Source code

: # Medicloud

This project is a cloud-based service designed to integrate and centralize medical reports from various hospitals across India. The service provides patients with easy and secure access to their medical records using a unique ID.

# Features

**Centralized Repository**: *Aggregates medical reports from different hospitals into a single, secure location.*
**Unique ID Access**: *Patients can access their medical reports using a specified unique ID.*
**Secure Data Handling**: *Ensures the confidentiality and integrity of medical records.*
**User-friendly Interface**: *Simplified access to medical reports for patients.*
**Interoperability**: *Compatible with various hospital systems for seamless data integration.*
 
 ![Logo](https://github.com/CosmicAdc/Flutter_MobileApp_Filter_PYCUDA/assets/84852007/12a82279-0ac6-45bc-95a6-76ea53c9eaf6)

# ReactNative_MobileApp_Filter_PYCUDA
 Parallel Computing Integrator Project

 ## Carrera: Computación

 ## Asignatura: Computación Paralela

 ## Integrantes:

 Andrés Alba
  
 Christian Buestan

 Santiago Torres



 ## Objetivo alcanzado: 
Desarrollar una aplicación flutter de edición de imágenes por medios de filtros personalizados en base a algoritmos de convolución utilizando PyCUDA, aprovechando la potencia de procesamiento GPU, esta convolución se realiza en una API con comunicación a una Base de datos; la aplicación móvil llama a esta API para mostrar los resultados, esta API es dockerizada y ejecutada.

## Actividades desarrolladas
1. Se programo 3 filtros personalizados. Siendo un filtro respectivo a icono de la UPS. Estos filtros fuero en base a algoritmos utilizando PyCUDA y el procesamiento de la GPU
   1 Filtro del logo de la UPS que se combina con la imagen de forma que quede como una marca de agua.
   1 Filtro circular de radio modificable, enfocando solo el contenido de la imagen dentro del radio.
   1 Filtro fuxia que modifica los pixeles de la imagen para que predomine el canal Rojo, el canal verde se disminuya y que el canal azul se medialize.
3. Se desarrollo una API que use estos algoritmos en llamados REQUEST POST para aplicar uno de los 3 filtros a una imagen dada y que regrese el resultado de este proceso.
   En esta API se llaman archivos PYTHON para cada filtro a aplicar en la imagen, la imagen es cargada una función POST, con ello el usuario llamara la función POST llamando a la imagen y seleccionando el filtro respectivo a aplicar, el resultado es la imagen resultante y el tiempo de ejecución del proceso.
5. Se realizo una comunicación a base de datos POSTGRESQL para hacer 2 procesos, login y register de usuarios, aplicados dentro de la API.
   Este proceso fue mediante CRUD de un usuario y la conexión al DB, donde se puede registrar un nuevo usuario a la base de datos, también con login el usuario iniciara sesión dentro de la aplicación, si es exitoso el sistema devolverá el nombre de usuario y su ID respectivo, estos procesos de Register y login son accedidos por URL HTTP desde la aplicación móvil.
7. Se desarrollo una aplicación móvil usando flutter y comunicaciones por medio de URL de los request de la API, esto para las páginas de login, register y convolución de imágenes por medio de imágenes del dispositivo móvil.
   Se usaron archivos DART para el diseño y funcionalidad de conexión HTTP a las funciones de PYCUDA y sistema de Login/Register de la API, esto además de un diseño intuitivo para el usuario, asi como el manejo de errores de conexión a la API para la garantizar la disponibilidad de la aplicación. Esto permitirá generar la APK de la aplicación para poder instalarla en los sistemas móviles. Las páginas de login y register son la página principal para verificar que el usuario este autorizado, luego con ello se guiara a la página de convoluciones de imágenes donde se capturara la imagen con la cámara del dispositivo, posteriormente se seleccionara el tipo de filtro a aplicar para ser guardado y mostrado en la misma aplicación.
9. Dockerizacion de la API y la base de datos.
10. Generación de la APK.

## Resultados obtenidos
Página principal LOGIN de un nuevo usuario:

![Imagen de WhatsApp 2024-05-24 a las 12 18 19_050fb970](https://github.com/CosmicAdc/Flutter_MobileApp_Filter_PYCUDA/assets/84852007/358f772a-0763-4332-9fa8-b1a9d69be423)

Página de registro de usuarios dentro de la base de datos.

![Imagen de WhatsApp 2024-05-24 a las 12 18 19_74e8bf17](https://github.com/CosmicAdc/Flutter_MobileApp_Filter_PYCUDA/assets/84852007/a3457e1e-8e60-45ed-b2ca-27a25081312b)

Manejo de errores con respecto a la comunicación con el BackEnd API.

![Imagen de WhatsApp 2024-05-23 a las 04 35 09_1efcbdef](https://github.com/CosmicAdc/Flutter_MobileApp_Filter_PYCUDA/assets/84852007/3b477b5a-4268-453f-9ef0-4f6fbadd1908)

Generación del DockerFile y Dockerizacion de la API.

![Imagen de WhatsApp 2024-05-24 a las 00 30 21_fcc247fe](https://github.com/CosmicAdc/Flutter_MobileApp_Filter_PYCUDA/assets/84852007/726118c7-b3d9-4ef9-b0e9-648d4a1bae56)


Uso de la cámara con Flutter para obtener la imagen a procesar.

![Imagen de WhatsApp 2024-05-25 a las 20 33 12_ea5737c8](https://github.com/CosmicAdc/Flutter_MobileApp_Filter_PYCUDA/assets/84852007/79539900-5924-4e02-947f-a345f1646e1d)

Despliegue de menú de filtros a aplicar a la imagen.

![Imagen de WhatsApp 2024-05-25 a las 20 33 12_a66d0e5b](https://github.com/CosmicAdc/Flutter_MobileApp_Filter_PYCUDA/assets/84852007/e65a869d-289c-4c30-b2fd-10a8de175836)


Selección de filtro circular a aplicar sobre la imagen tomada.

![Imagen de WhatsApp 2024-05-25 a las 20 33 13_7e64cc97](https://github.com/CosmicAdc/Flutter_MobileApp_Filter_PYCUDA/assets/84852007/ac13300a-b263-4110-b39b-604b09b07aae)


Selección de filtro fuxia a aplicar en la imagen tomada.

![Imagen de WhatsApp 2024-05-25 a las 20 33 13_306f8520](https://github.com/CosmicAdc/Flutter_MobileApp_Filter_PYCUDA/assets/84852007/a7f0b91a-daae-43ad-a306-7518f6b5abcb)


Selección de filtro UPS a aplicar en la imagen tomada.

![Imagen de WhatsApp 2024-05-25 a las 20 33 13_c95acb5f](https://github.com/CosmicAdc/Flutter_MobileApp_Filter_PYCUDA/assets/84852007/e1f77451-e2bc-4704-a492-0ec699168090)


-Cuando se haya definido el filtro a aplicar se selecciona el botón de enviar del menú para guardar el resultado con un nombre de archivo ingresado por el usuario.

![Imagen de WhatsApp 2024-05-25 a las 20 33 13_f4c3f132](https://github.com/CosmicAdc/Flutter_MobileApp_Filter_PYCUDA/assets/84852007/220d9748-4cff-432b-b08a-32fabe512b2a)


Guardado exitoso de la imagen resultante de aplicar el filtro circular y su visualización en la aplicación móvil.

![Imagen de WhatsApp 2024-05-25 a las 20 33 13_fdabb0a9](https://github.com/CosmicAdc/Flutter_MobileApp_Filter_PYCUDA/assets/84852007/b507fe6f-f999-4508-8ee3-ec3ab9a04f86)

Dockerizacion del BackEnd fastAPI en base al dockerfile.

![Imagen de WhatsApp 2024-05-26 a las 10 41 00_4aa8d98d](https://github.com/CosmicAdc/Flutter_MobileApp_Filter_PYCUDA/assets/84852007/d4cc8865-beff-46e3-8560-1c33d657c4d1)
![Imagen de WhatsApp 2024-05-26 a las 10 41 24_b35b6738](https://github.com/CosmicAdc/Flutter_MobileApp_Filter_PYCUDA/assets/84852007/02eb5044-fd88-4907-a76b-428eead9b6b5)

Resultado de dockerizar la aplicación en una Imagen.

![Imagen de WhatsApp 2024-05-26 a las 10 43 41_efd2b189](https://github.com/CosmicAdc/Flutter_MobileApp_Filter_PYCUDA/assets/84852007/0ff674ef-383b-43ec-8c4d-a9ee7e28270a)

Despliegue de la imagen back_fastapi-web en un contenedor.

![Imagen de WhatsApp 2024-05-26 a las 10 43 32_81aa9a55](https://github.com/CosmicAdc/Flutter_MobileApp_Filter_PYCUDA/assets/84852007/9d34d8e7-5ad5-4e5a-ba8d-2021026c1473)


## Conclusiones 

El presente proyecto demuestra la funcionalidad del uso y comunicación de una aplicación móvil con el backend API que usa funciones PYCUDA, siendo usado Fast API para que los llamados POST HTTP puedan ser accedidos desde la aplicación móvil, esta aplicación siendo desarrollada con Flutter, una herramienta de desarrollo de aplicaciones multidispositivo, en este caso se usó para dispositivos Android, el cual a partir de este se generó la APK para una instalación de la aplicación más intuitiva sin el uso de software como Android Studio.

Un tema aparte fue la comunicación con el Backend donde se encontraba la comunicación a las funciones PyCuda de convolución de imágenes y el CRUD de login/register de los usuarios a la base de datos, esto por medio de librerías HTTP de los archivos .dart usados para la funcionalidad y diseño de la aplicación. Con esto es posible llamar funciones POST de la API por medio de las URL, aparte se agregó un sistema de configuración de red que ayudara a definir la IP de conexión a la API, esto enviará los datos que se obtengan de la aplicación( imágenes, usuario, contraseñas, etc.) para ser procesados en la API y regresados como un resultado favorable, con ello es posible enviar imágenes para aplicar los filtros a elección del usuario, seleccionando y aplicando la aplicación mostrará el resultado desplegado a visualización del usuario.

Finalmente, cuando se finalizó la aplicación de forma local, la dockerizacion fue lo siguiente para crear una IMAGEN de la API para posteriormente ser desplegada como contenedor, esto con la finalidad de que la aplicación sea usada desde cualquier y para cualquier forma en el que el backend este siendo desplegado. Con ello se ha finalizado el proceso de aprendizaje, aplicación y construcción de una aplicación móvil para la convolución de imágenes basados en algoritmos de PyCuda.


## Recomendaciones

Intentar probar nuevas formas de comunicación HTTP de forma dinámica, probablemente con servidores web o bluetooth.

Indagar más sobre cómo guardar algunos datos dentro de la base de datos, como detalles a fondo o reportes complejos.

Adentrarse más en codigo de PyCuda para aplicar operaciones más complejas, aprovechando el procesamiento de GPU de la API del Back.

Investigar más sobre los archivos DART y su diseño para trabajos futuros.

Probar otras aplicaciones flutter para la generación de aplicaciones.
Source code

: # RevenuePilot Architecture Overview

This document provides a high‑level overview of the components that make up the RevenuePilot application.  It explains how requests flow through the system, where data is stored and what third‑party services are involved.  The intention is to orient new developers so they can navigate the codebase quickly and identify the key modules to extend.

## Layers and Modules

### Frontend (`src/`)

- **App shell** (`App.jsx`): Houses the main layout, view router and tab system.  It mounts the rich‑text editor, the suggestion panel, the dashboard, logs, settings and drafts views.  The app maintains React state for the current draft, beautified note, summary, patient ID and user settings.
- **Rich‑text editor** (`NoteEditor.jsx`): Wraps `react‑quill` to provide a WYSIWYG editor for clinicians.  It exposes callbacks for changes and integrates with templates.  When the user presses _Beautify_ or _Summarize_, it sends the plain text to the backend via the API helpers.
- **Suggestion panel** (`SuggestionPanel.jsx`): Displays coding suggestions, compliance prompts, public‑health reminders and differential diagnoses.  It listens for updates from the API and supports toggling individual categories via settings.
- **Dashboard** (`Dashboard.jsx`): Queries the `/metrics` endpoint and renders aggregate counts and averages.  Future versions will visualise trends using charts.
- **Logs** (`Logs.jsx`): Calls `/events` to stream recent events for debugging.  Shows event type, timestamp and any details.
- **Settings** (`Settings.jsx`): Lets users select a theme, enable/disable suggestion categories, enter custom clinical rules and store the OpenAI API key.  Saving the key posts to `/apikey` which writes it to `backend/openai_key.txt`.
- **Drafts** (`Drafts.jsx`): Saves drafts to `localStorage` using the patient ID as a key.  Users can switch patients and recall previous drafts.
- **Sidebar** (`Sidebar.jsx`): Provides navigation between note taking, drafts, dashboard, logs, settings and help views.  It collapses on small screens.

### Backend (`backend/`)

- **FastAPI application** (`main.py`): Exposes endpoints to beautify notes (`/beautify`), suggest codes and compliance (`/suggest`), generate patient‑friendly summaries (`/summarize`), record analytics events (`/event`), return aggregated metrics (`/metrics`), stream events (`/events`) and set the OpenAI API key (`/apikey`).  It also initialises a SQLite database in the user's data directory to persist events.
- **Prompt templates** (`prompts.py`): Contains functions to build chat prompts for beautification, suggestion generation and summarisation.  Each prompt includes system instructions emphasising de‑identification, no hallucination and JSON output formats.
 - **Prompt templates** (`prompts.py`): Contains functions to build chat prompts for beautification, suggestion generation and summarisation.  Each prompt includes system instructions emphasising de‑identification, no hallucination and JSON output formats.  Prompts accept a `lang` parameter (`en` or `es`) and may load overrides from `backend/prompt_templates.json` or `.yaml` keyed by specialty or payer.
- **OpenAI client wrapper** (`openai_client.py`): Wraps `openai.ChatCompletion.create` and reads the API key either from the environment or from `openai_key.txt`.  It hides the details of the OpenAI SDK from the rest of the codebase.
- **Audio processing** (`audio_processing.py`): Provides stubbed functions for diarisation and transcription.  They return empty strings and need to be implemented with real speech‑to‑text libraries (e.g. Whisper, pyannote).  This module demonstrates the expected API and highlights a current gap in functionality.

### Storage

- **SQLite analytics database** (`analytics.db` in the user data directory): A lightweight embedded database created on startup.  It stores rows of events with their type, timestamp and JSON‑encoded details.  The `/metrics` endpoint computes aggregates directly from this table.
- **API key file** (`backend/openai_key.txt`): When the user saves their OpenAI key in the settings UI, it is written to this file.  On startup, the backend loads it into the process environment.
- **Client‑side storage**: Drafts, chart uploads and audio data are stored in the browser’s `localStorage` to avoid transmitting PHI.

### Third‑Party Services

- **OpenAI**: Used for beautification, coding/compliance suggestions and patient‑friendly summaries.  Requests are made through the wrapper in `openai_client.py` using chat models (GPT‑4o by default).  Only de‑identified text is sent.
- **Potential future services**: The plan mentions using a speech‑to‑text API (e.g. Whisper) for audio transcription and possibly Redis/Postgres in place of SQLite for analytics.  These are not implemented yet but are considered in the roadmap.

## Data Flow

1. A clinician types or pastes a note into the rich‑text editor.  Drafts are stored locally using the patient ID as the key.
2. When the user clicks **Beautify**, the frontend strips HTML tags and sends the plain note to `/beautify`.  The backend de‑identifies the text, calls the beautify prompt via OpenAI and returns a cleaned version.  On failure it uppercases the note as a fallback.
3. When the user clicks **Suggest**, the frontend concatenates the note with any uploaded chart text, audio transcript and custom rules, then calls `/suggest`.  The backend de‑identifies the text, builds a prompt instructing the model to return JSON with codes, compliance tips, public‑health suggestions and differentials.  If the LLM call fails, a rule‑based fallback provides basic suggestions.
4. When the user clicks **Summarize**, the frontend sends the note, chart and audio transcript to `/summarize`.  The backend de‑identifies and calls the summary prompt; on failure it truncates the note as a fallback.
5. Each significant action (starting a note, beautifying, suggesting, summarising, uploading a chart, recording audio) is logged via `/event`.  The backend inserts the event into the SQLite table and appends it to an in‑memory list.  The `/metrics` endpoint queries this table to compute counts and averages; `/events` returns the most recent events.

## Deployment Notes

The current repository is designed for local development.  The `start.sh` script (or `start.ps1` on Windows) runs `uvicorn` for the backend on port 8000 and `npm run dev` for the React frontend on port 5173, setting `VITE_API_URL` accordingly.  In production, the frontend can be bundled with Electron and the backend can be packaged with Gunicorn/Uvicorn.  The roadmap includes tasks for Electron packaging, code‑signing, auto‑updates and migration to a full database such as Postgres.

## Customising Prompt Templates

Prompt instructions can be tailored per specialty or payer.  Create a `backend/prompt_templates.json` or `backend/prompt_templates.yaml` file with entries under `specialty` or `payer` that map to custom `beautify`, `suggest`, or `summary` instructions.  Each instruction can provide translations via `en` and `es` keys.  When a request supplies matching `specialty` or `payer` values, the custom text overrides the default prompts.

[DIRECTIONS] All lines above that contain "llamados" are required in the answer.

[WRITTEN RESPONSE]
3. Se desarrollo una API que use estos algoritmos en llamados REQUEST POST para aplicar uno de los 3 filtros a una imagen dada y que regrese el resultado de este proceso.
El presente proyecto demuestra la funcionalidad del uso y comunicación de una aplicación móvil con el backend API que usa funciones PYCUDA, siendo usado Fast API para que los llamados POST HTTP puedan ser accedidos desde la aplicación móvil, esta aplicación siendo desarrollada con Flutter, una herramienta de desarrollo de aplicaciones multidispositivo, en este caso se usó para dispositivos Android, el cual a partir de este se generó la APK para una instalación de la aplicación más intuitiva sin el uso de software como Android Studio.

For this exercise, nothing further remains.